▶ [PROBLEM STATEMENT]
Please reproduce each of the entries below exactly as they appear.
********************
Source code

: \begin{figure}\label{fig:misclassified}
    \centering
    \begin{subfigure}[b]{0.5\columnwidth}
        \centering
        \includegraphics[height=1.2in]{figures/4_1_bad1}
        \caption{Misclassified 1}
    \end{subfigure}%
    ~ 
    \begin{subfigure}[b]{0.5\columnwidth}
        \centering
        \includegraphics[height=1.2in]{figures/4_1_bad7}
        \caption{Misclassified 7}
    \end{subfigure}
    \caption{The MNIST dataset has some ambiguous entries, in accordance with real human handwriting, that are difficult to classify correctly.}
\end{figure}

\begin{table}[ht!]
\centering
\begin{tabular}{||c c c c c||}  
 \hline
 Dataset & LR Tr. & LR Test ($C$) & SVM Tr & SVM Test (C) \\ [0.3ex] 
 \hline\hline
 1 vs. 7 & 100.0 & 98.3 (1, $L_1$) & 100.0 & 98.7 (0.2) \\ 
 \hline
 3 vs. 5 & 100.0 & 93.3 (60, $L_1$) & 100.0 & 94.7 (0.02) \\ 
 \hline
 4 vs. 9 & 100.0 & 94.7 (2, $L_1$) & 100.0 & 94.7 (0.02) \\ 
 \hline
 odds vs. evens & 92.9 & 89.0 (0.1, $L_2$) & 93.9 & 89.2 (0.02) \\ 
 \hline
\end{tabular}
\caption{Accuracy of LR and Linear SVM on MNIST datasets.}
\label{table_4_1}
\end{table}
********************
▶ [COMPLETED EXERCISE]
Source code

: \begin{figure}\label{fig:misclassified}
    \centering
    \begin{subfigure}[b]{0.5\columnwidth}
        \centering
        \includegraphics[height=1.2in]{figures/4_1_bad1}
        \caption{Misclassified 1}
    \end{subfigure}%
    ~ 
    \begin{subfigure}[b]{0.5\columnwidth}
        \centering
        \includegraphics[height=1.2in]{figures/4_1_bad7}
        \caption{Misclassified 7}
    \end{subfigure}
    \caption{The MNIST dataset has some ambiguous entries, in accordance with real human handwriting, that are difficult to classify correctly.}
\end{figure}

\begin{table}[ht!]
\centering
\begin{tabular}{||c c c c c||}  
 \hline
 Dataset & LR Tr. & LR Test ($C$) & SVM Tr & SVM Test (C) \\ [0.3ex] 
 \hline\hline
 1 vs. 7 & 100.0 & 98.3 (1, $L_1$) & 100.0 & 98.7 (0.2) \\ 
 \hline
 3 vs. 5 & 100.0 & 93.3 (60, $L_1$) & 100.0 & 94.7 (0.02) \\ 
 \hline
 4 vs. 9 & 100.0 & 94.7 (2, $L_1$) & 100.0 & 94.7 (0.02) \\ 
 \hline
 odds vs. evens & 92.9 & 89.0 (0.1, $L_2$) & 93.9 & 89.2 (0.02) \\ 
 \hline
\end{tabular}
\caption{Accuracy of LR and Linear SVM on MNIST datasets.}
\label{table_4_1}
\end{table}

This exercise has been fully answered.